_WHAT IS REQUIRED_
The answer is to be one number: the count of lines in this listing that have the string "case".
RECORD EXCERPTS START
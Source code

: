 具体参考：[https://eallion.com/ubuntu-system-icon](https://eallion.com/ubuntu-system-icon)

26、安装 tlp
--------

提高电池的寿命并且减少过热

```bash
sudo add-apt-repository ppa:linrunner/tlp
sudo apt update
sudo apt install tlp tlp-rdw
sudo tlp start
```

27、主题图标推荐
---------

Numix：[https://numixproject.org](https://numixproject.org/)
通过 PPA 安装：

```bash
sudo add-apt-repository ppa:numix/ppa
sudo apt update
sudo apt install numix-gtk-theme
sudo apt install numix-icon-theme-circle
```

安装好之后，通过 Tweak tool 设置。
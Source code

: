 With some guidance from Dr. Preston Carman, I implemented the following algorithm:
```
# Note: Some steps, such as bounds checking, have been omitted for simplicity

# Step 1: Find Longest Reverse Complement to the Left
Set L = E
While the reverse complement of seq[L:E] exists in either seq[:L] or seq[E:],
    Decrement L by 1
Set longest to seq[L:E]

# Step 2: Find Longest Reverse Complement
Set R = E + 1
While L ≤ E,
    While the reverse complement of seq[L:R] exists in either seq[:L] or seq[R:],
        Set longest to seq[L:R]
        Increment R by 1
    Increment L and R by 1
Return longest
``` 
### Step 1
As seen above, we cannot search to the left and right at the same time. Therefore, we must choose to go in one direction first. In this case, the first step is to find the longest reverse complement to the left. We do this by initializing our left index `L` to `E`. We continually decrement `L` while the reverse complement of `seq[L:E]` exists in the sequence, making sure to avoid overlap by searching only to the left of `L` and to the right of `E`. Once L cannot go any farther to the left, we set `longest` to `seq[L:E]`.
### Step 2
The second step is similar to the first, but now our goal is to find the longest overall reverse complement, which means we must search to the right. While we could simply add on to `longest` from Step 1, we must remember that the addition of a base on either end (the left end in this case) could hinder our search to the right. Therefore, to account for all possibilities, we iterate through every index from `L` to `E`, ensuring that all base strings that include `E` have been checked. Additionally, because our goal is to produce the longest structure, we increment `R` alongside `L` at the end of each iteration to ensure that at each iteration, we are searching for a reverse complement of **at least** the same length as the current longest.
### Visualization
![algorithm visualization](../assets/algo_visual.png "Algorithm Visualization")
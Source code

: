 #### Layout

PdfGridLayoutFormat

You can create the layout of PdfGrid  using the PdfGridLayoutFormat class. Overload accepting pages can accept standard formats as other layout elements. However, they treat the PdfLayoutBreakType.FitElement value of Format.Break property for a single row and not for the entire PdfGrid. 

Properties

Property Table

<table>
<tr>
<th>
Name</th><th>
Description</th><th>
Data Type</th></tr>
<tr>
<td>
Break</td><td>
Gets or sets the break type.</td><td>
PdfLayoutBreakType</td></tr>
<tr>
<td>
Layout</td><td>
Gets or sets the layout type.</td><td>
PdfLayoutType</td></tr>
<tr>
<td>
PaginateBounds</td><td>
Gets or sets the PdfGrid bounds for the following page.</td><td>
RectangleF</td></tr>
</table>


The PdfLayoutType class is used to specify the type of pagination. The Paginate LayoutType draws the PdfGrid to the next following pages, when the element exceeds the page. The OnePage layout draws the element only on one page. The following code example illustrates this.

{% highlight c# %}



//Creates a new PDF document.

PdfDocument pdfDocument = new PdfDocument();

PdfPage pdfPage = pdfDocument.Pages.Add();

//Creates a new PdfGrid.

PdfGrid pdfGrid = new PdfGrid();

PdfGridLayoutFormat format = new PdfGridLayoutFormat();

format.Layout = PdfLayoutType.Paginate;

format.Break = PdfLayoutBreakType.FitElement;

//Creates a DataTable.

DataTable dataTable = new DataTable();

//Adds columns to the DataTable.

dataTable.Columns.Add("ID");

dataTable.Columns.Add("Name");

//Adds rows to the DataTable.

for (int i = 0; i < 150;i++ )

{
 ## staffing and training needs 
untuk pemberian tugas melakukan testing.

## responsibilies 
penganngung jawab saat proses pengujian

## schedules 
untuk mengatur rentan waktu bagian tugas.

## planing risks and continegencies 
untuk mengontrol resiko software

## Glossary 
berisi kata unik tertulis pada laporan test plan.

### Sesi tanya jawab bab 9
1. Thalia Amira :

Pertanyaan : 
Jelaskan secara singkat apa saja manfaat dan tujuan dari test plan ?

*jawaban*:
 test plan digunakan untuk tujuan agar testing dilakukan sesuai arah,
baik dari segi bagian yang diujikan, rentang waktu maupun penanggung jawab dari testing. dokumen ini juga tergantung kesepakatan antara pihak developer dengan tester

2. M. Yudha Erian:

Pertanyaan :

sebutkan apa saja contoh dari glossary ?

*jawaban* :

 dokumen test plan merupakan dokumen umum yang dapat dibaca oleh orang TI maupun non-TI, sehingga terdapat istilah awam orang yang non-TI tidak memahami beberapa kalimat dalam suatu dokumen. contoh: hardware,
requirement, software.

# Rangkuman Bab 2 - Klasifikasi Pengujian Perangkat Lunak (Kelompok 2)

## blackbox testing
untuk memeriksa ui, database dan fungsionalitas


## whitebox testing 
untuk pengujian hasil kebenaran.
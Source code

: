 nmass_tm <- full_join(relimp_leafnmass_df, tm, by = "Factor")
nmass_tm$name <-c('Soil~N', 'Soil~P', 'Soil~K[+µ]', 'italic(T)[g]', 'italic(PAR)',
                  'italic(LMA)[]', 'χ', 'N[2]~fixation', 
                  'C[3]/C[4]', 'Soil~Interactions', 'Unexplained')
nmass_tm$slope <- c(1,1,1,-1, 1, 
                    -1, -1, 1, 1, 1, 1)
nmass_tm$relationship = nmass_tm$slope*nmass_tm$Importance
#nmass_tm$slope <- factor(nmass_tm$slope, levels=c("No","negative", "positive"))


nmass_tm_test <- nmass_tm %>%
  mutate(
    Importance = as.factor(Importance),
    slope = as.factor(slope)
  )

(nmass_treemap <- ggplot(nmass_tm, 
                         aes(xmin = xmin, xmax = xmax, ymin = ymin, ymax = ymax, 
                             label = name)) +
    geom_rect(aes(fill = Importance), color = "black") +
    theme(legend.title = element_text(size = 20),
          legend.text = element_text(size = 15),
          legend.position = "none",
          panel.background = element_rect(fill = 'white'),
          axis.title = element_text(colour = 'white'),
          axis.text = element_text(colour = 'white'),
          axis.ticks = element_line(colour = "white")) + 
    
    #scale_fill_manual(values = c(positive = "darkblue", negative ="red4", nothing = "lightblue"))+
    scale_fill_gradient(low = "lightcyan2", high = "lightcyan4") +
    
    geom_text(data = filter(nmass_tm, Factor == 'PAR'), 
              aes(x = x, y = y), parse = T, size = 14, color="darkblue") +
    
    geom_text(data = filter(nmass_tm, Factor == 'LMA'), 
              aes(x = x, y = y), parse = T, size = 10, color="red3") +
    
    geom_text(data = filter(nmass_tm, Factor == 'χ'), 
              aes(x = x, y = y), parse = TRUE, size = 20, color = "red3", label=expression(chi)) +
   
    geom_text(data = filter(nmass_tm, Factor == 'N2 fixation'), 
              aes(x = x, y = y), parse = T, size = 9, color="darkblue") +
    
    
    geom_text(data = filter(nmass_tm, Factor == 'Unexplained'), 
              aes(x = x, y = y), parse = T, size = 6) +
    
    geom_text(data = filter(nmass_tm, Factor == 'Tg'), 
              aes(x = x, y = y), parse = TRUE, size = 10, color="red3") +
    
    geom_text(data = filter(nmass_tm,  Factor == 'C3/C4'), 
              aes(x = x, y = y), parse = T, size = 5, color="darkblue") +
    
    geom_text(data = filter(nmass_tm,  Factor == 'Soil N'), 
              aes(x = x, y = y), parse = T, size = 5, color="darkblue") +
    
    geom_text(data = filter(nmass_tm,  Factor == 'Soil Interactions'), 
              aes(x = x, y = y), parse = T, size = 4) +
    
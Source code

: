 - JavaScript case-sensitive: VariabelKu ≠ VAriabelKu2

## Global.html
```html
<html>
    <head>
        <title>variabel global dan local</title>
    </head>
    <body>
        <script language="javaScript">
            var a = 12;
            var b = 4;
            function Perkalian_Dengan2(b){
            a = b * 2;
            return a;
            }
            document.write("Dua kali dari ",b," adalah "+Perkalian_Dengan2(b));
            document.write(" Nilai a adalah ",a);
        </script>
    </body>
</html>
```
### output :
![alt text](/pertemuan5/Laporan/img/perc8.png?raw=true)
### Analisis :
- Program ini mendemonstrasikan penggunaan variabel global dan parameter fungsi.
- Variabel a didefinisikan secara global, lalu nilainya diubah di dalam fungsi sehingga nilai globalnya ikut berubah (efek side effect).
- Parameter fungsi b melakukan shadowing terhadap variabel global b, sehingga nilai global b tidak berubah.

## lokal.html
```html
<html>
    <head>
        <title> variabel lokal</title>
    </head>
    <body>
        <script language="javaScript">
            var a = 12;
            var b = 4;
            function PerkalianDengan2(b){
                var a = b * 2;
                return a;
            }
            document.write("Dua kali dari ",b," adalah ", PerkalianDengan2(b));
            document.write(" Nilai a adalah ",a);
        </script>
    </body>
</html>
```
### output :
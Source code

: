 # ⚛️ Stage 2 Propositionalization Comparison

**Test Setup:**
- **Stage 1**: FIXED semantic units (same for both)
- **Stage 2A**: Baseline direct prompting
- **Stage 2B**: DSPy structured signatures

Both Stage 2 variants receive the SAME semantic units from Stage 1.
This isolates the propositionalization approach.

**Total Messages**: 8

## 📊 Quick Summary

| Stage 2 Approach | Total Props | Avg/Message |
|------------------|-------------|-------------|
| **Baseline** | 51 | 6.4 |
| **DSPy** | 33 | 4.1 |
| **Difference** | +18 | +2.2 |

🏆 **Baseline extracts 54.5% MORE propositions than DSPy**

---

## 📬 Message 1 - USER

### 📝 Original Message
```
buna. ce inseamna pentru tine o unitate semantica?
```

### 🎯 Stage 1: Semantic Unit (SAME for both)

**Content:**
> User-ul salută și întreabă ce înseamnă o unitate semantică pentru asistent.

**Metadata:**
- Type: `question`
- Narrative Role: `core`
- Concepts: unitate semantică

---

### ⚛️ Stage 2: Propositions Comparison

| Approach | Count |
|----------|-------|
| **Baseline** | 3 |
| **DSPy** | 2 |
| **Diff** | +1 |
RECORD EXCERPTS END
_WRITTEN ANSWER_
3